Exercise brief:
Your task is to count the lines of the records that contain "appuie". Answer with the number and nothing else.

Given data:

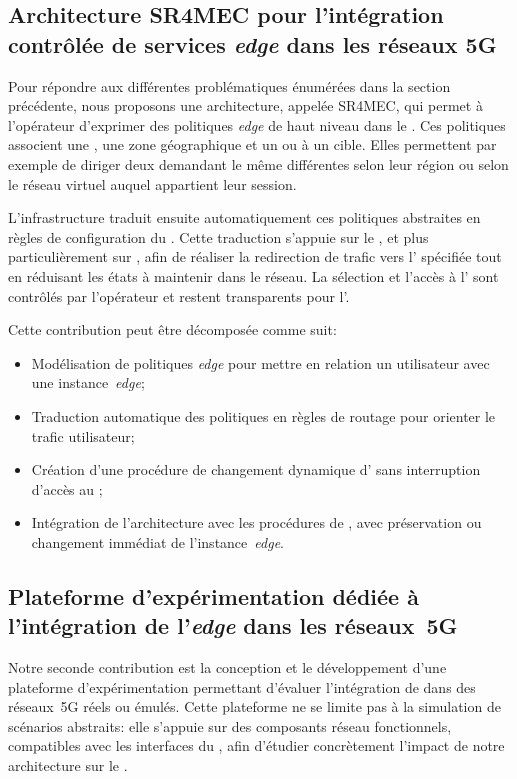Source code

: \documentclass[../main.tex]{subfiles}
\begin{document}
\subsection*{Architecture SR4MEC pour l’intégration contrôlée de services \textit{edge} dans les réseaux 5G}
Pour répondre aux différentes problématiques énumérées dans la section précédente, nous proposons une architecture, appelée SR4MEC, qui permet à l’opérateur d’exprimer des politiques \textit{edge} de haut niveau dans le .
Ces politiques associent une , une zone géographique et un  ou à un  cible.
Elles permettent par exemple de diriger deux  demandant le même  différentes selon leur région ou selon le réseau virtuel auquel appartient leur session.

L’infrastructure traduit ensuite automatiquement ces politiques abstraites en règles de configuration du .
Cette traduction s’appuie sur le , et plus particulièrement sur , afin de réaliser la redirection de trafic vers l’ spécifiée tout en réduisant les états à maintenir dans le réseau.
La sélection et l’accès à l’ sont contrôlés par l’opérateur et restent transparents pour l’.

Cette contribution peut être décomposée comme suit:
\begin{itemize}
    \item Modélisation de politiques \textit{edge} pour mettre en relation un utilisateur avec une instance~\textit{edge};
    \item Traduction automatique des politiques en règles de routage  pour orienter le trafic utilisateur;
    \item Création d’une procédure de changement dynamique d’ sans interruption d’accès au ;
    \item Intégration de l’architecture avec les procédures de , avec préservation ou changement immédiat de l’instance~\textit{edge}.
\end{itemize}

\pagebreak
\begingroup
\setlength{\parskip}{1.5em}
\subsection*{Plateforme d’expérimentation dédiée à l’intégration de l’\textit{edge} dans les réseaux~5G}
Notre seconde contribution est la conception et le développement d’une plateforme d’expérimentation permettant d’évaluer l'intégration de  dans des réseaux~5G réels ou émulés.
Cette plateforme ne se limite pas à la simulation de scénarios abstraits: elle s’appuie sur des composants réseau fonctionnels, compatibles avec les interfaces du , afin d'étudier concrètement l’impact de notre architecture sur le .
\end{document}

Final answer:
2